§ **YOUR TASK**
Scan the material and copy every line in which "label" appears.

++++

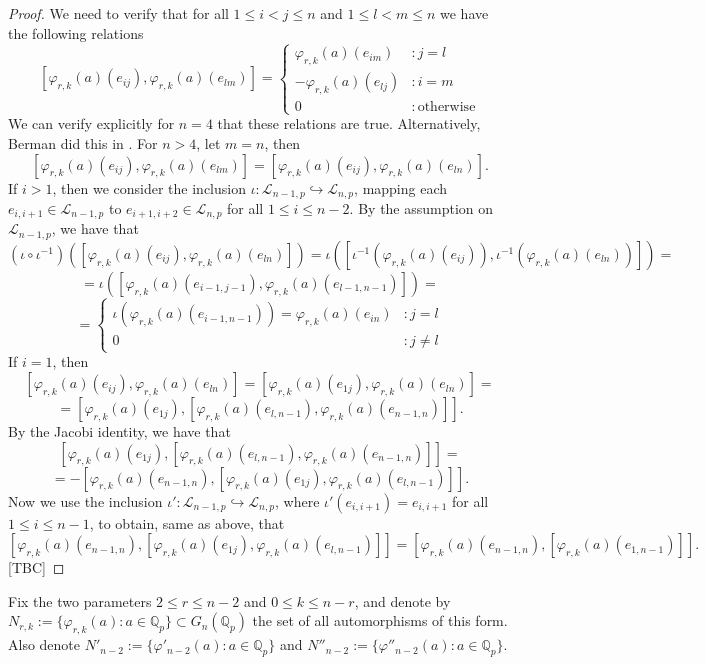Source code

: \documentclass{article}
\begin{document}
\begin{proof}
We need to verify that for all $1\leq{i<j}\leq{n}$ and $1\leq{l<m}\leq{n}$ we have the following relations \[
    [\varphi_{r,k}(a)(e_{ij}),\varphi_{r,k}(a)(e_{lm})]=\begin{cases}
    \varphi_{r,k}(a)(e_{im}) & : j=l\\
        -\varphi_{r,k}(a)(e_{lj}) & : i=m\\
        0 & : \mathrm{otherwise}
    \end{cases}
\]
We can verify explicitly for $n=4$ that these relations are true. Alternatively, Berman did this in \cite[\S{3.3.7}]{BermanThesis}. For $n>4$, let $m=n$, then \[[\varphi_{r,k}(a)(e_{ij}),\varphi_{r,k}(a)(e_{lm})]=[\varphi_{r,k}(a)(e_{ij}),\varphi_{r,k}(a)(e_{ln})].\]
If $i>1$, then we consider the inclusion $\iota:\mathcal{L}_{n-1,p}\hookrightarrow\mathcal{L}_{n,p}$, mapping each $e_{i,i+1}\in\mathcal{L}_{n-1,p}$ to $e_{i+1,i+2}\in\mathcal{L}_{n,p}$ for all $1\leq{i}\leq{n-2}$. By the assumption on $\mathcal{L}_{n-1,p}$, we have that \[
(\iota\circ\iota^{-1})([\varphi_{r,k}(a)(e_{ij}),\varphi_{r,k}(a)(e_{ln})])=\iota([\iota^{-1}(\varphi_{r,k}(a)(e_{ij})),\iota^{-1}(\varphi_{r,k}(a)(e_{ln}))])=\]\[=\iota([\varphi_{r,k}(a)(e_{i-1,j-1}),\varphi_{r,k}(a)(e_{l-1,n-1})])=\]\[=\begin{cases}
\iota(\varphi_{r,k}(a)(e_{i-1,n-1}))=\varphi_{r,k}(a)(e_{in}) & : j=l\\
        0 & : j\neq{l}
    \end{cases}
\]
If $i=1$, then \[[\varphi_{r,k}(a)(e_{ij}),\varphi_{r,k}(a)(e_{ln})]=[\varphi_{r,k}(a)(e_{1j}),\varphi_{r,k}(a)(e_{ln})]=\]\[=[\varphi_{r,k}(a)(e_{1j}),[\varphi_{r,k}(a)(e_{l,n-1}),\varphi_{r,k}(a)(e_{n-1,n})]].\]
By the Jacobi identity, we have that \[[\varphi_{r,k}(a)(e_{1j}),[\varphi_{r,k}(a)(e_{l,n-1}),\varphi_{r,k}(a)(e_{n-1,n})]]=\]\[=-[\varphi_{r,k}(a)(e_{n-1,n}),[\varphi_{r,k}(a)(e_{1j}),\varphi_{r,k}(a)(e_{l,n-1})]].\]
Now we use the inclusion $\iota':\mathcal{L}_{n-1,p}\hookrightarrow\mathcal{L}_{n,p}$, where $\iota'(e_{i,i+1})=e_{i,i+1}$ for all $1\leq{i}\leq{n-1}$, to obtain, same as above, that \[[\varphi_{r,k}(a)(e_{n-1,n}),[\varphi_{r,k}(a)(e_{1j}),\varphi_{r,k}(a)(e_{l,n-1})]]=[\varphi_{r,k}(a)(e_{n-1,n}),[\varphi_{r,k}(a)(e_{1,n-1})]].\]
[TBC]
\end{proof}
Fix the two parameters $2\leq{r}\leq{n-2}$ and $0\leq{k}\leq{n-r}$, and denote by $N_{r,k}:=\{\varphi_{r,k}(a) : a\in\mathbb{Q}_{p}\}\subset{G_{n}(\mathbb{Q}_{p})}$ the set of all automorphisms of this form. Also denote $N'_{n-2}:=\{\varphi'_{n-2}(a) : a\in\mathbb{Q}_{p}\}$ and $N''_{n-2}:=\{\varphi''_{n-2}(a) : a\in\mathbb{Q}_{p}\}.$
\end{document}
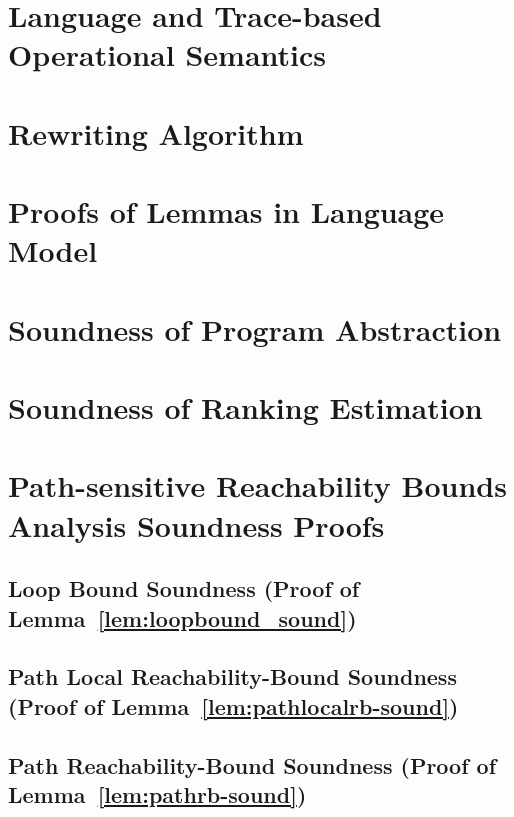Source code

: \section{Language and Trace-based Operational Semantics}
\label{apdx:language}

\clearpage
\section{Rewriting Algorithm}
\label{apdx:alg-rewrite}

\clearpage

\section{Proofs of Lemmas in Language Model}
\label{apdx:lem_language}

\clearpage
\section{Soundness of Program Abstraction}
\label{apdx:abs_sound}

\clearpage
\section{Soundness of Ranking Estimation}
\label{apdx:pathinsensitive_rb_soundness}

\clearpage

\section{Path-sensitive Reachability Bounds Analysis Soundness Proofs}
\label{apdx:pathsensitive_rb_soundness}

\subsection{Loop Bound Soundness (Proof of Lemma~\ref{lem:loopbound_sound})}
\label{apdx:loopbound-sound}

\clearpage

\subsection{Path Local Reachability-Bound Soundness (Proof of Lemma~\ref{lem:pathlocalrb-sound})}
\label{apdx:pathlocalrb-sound}

\clearpage

\subsection{Path Reachability-Bound Soundness (Proof of Lemma~\ref{lem:pathrb-sound})}
\label{apdx:pathrb-sound}

\clearpage

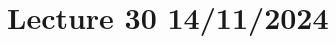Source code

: \documentclass[fleqn,10pt]{SelfArx} %
\begin{document}
%
\clearpage

\section{Lecture 30 14/11/2024}
\end{document}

++++

§ **RESPONSE AREA**
\label{apdx:language}
\label{apdx:alg-rewrite}
\label{apdx:lem_language}
\label{apdx:abs_sound}
\label{apdx:pathinsensitive_rb_soundness}
\label{apdx:pathsensitive_rb_soundness}
\label{apdx:loopbound-sound}
\label{apdx:pathlocalrb-sound}
\label{apdx:pathrb-sound}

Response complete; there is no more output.